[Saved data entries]

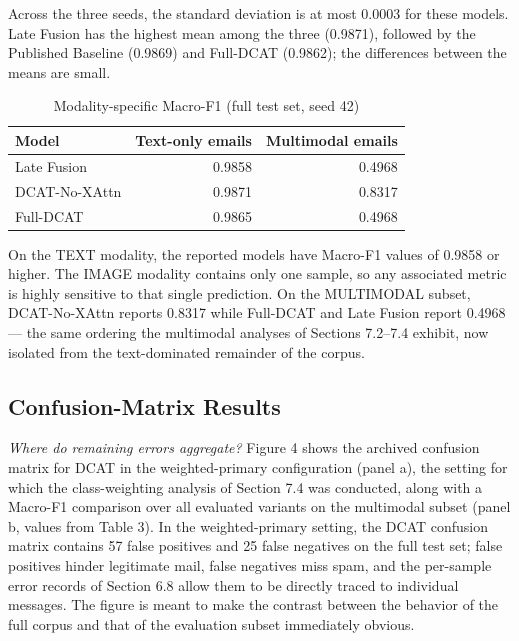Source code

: \documentclass[10pt,twoside]{article}
\begin{document}
Across the three seeds, the standard deviation is at most 0.0003 for these models. Late Fusion has the highest mean among the three (0.9871), followed by the Published Baseline (0.9869) and Full-DCAT (0.9862); the differences between the means are small.

\begin{table}[t]
\centering
\caption{Modality-specific Macro-F1 (full test set, seed 42)}
\label{tab:modality}
\small
\begin{tabular}{lrr}\toprule
Model & Text-only emails & Multimodal emails \\
\midrule
Late Fusion & 0.9858 & 0.4968 \\
DCAT-No-XAttn & 0.9871 & 0.8317 \\
Full-DCAT & 0.9865 & 0.4968 \\
\bottomrule
\end{tabular}

\end{table}

On the TEXT modality, the reported models have Macro-F1 values of 0.9858 or higher. The IMAGE modality contains only one sample, so any associated metric is highly sensitive to that single prediction. On the MULTIMODAL subset, DCAT-No-XAttn reports 0.8317 while Full-DCAT and Late Fusion report 0.4968 --- the same ordering the multimodal analyses of Sections 7.2--7.4 exhibit, now isolated from the text-dominated remainder of the corpus.

\subsection{Confusion-Matrix Results}\label{sec:7.9}

\emph{Where do remaining errors aggregate?} Figure 4 shows the archived confusion matrix for DCAT in the weighted-primary configuration (panel a), the setting for which the class-weighting analysis of Section 7.4 was conducted, along with a Macro-F1 comparison over all evaluated variants on the multimodal subset (panel b, values from Table 3). In the weighted-primary setting, the DCAT confusion matrix contains 57 false positives and 25 false negatives on the full test set; false positives hinder legitimate mail, false negatives miss spam, and the per-sample error records of Section 6.8 allow them to be directly traced to individual messages. The figure is meant to make the contrast between the behavior of the full corpus and that of the evaluation subset immediately obvious.
\end{document}
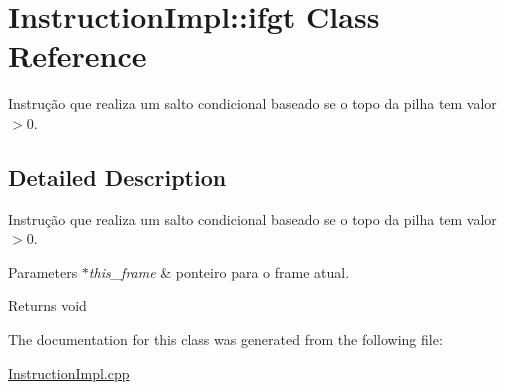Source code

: \hypertarget{class_instruction_impl_1_1ifgt}{}\section{Instruction\+Impl\+:\+:ifgt Class Reference}
\label{class_instruction_impl_1_1ifgt}


Instrução que realiza um salto condicional baseado se o topo da pilha tem valor $>$0.  




\subsection{Detailed Description}
Instrução que realiza um salto condicional baseado se o topo da pilha tem valor $>$0. 


\begin{DoxyParams}{Parameters}
{\em $\ast$this\+\_\+frame} & ponteiro para o frame atual. \\
\hline
\end{DoxyParams}
\begin{DoxyReturn}{Returns}
void 
\end{DoxyReturn}


The documentation for this class was generated from the following file\+:\begin{DoxyCompactItemize}
\item 
\hyperlink{_instruction_impl_8cpp}{Instruction\+Impl.\+cpp}\end{DoxyCompactItemize}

What to do:
For the word "tabular", say how many lines of the records above contain it. Reply with the number alone.

Answer below:
2